NCSU rolls out PRESiCE manufacturing process to open up SiC power device market to more companies
North Carolina State University (NCSU) is rolling out a new manufacturing process and chip design for silicon carbide (SiC) power devices, which can be used to more efficiently regulate power in technologies that use electronics. The PRESiCE process was developed with support from the US Department of Energy (DoE)-funded PowerAmerica institute, which focuses on boosting manufacturing of wide-bandgap semiconductor-based power electronics, in order to make it easier for companies to enter the SiC marketplace and develop new products.
“PRESiCE will allow more companies to get into the SiC market, because they won’t have to initially develop their own design and manufacturing process for power devices – an expensive, time-consuming engineering effort,” says Jay Baliga, Distinguished University Professor of Electrical and Computer Engineering and lead author of a paper ‘PRESiCE: PRocess Engineered for manufacturing SiC Electronic-devices’ being presented at the International Conference on Silicon Carbide and Related Materials (ICSCRM 2017) in Washington DC (17-22 September). “The companies can instead use the PRESiCE technology to develop their own products. That’s good for the companies, good for consumers, and good for US manufacturing,” Baliga adds.
Picture: Jay Baliga, who developed the PRESiCE process.
Up to now, companies that have developed manufacturing processes for creating SiC power devices have kept their processes proprietary, making it difficult for other companies to get into the field. This has limited the participation of other companies and kept the cost of SiC devices high. The NC State researchers hence developed PRESiCE to address this bottleneck, with the goal of lowering the barrier of entry to the field for companies and increasing innovation.
The PRESiCE team worked with Texas-based foundry X-Fab to implement the manufacturing process. It has now been qualified it, showing that it has the high yield and tight statistical distribution of electrical properties for SiC power devices necessary to make them attractive to industry.
“If more companies get involved in manufacturing SiC power devices, it will increase the volume of production at the foundry, significantly driving down costs,” Baliga says. Presently, SiC devices cost about five times more than silicon power devices. “Our goal is to get it down to 1.5 times the cost of silicon devices,” he adds. “Hopefully that will begin the ‘virtuous cycle’: lower cost will lead to higher use; higher use leads to greater production volume; greater production volume further reduces cost, and so on. And consumers are getting a better, more energy-efficient product.” The researchers have already licensed the PRESiCE process and chip design to one company, and are in talks with several others.

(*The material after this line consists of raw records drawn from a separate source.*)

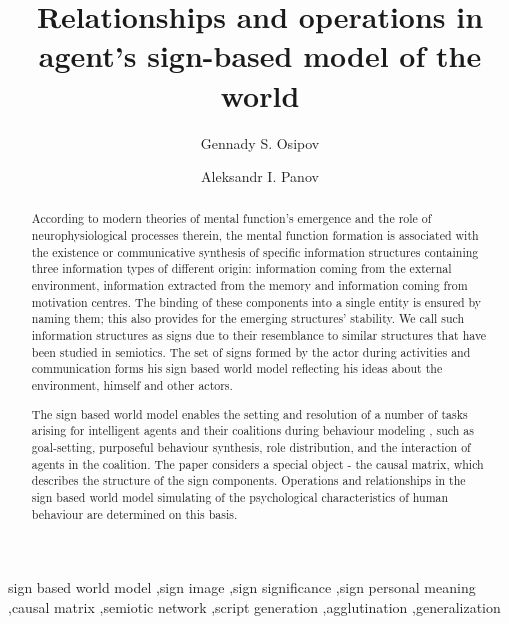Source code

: \documentclass[review]{elsarticle}
\begin{document}
\begin{frontmatter}

\title{Relationships and operations in agent's sign-based model of the world}

\author{Gennady S. Osipov}

\author{Aleksandr I. Panov}


\address{Federal Research Center ``Computer Science and Control'' Russian Academy of Sciences, Moscow, Russia}

\begin{abstract}
According to modern theories of mental function's emergence and the role of neurophysiological processes therein, the mental function formation is associated with the existence or communicative synthesis of specific information structures containing three information types of different origin: information coming from the external environment, information extracted from the memory and information coming from motivation centres. The binding of these components into a single entity is ensured by naming them; this also provides for the emerging structures’ stability. We call such information structures as signs due to their resemblance to similar structures that have been studied in semiotics. The set of signs formed by the actor during activities and communication forms his sign based world model reflecting his ideas about the environment, himself and other actors.

The sign based world model enables the setting and resolution of a number of tasks arising for intelligent agents and their coalitions during behaviour modeling , such as goal-setting, purposeful behaviour synthesis, role distribution, and the interaction of agents in the coalition. The paper considers a special object - the causal matrix, which describes the structure of the sign components. Operations and relationships in the sign based world model simulating of the psychological characteristics of human behaviour are determined on this basis.
\end{abstract}

\begin{keyword}
sign based world model \sep sign image \sep sign significance \sep sign personal meaning \sep causal matrix \sep semiotic network \sep script generation \sep agglutination \sep generalization
\end{keyword}

\end{frontmatter}
\end{document}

“I conceived the development of wide-bandgap semiconductor (SiC) power devices in 1979 and have been promoting the technology for more than three decades,” Baliga says. “Now, I feel privileged to have created PRESiCE as the nation’s technology for manufacturing SiC power devices to generate high-paying jobs in the USA,” he adds. “We’re optimistic that our technology can expedite the commercialization of SiC devices and contribute to a competitive manufacturing sector here in the USA.”